Everybody knows the story of Columbus, right? He was an Italian explorer from Genoa who set sail in 1492 to enrich the Spanish monarchs with gold and spices from the orient. Not quite. For too long, scholars have ignored Columbus's grand passion: the quest to liberate Jerusalem from the Muslims.
During Columbus's lifetime, Jews became the target of fanatical religious persecution. On March 31, 1492, King Ferdinand and Queen Isabella proclaimed that all Jews were to be expelled from Spain. The edict especially targeted the 800,000 Jews who had never converted, and gave them four months to pack up and get out. The Jews who were forced to renounce Judaism were known as "Conversos," or converts. There were also those who feigned conversion, practicing Catholicism outwardly while covertly practicing Judaism.

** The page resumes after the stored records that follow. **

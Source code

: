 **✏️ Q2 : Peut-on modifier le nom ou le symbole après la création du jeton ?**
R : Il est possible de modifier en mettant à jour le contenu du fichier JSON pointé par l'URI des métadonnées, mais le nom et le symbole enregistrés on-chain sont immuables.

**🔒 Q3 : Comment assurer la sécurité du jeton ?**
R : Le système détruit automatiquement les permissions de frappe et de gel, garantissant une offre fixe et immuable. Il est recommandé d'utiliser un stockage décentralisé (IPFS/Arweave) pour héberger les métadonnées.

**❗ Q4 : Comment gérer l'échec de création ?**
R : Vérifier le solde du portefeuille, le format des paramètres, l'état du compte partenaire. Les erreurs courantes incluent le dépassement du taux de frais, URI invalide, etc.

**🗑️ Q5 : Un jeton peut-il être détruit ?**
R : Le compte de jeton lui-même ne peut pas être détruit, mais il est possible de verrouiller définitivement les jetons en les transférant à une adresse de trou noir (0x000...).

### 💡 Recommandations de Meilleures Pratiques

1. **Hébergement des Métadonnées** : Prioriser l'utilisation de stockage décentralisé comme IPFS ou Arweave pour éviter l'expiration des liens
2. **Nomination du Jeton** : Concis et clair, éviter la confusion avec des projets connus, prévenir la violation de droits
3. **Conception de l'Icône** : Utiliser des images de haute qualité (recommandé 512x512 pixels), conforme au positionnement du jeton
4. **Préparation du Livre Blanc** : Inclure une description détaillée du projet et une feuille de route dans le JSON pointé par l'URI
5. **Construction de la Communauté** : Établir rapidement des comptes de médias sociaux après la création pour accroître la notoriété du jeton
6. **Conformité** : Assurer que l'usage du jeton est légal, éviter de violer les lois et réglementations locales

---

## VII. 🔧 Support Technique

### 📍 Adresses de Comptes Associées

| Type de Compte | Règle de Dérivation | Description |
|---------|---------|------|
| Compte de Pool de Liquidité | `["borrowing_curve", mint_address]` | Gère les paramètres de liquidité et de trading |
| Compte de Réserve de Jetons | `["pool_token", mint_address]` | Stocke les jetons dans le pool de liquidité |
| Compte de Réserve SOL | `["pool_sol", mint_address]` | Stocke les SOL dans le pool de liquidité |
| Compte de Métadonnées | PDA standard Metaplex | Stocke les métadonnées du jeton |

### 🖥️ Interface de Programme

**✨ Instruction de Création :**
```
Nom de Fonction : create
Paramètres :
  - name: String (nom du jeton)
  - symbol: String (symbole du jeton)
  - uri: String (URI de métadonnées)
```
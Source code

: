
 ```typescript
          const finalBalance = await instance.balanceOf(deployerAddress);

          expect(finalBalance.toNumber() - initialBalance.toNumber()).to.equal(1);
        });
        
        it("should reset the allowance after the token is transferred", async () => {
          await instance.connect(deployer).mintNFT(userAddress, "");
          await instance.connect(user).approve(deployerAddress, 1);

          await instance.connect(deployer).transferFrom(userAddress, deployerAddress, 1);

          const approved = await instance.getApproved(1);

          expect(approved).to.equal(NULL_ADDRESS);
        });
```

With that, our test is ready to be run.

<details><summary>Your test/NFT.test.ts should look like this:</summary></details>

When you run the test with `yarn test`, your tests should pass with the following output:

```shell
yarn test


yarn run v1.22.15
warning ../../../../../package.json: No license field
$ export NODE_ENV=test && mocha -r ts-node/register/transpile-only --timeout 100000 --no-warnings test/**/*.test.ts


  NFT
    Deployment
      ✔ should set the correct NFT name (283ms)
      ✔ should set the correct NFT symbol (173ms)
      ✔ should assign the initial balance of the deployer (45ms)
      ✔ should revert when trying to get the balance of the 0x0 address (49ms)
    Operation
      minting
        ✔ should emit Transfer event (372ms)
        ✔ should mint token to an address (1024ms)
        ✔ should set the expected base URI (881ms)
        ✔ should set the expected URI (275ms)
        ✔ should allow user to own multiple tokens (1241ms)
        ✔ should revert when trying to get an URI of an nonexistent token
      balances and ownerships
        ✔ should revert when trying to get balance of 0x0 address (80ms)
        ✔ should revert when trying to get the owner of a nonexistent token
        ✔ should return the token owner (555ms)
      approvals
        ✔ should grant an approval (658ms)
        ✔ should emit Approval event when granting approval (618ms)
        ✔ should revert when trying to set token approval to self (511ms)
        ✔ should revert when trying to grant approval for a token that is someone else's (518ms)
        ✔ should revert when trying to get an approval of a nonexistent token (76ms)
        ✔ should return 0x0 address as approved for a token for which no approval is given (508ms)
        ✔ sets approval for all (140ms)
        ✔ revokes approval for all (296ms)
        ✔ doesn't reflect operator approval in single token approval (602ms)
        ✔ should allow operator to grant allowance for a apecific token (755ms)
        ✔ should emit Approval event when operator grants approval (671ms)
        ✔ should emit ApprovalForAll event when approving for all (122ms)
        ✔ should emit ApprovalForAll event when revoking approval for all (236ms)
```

Columbus, who was known in Spain as Cristóbal Colón and didn't speak Italian, signed his last will and testament on May 19, 1506, and made five curious and revealing provisions.
Two of his wishes -- tithe one-tenth of his income to the poor and provide an anonymous dowry for poor girls are part of Jewish customs. He also decreed to give money to a Jewish man who lived at the entrance of the Lisbon Jewish Quarter. On those documents, Columbus used a triangular signature of dots and letters that resembled inscriptions found on gravestones of Jewish cemeteries in Spain. He ordered his heirs to use the signature in perpetuity. According to British historian Cecil Roth, the anagram was a cryptic substitute for the Kaddish; a prayer recited in the synagogue by mourners after the death of a close relative. Thus, Columbus's subterfuge would allow his sons to say Kaddish for their crypto-Jewish father when he died. Finally, Columbus left money to his successors to take up the cause of liberating the Holy Land from the Muslims.
Estelle Irizarry, a linguistics professor at Georgetown University, USA has analyzed the language and syntax of hundreds of handwritten letters, diaries and documents of Columbus. At the top left-hand corner of all but one of the 13 letters written by Columbus to his son Diego, contained the handwritten Hebrew letters bet-hei, meaning b'ezrat Hashem (with God's help). Observant Jews have for centuries customarily added this blessing to their letters. No letters to outsiders bear this mark,
and the one letter to Diego in which this was omitted was one meant for King Ferdinand.
On the day Columbus chose to set sail, scholars point to further evidence of his true motives. He was originally going to sail on August 2, 1492, a day that happened to coincide with the Jewish holiday of Tisha B'Av, marking the destruction of the First and Second Holy Temples of Jerusalem. Columbus postponed this original sail date by one day to avoid embarking on the holiday, which would have been considered by Jews to be an unlucky day to set sail.
Columbus's voyage could also have been motivated by a desire to find a safe haven for the Jews in light of their expulsion from Spain as much as finding another route to Asia. Carol Delaney, a cultural anthropologist at Stanford University, concludes that Columbus was a deeply religious man whose purpose was to sail to Asia to obtain gold in order to finance the taking back of Jerusalem and to rebuild the Jews' Holy Temple.
And the Columbus voyage was not, as is commonly believed, funded by the deep pockets of Queen Isabella, but rather by two Jewish Conversos and another prominent Jew. Louis de Santangel and Gabriel Sanchez advanced an interest free loan of 17,000 ducats from their own pockets to help pay for the voyage, as did Don Isaac Abrabanel, rabbi and Jewish statesman.
Indeed, the first two letters Columbus sent back from his journey were not to Ferdinand and Isabella, but to Santangel and Sanchez, thanking them for their support and telling them what he had found.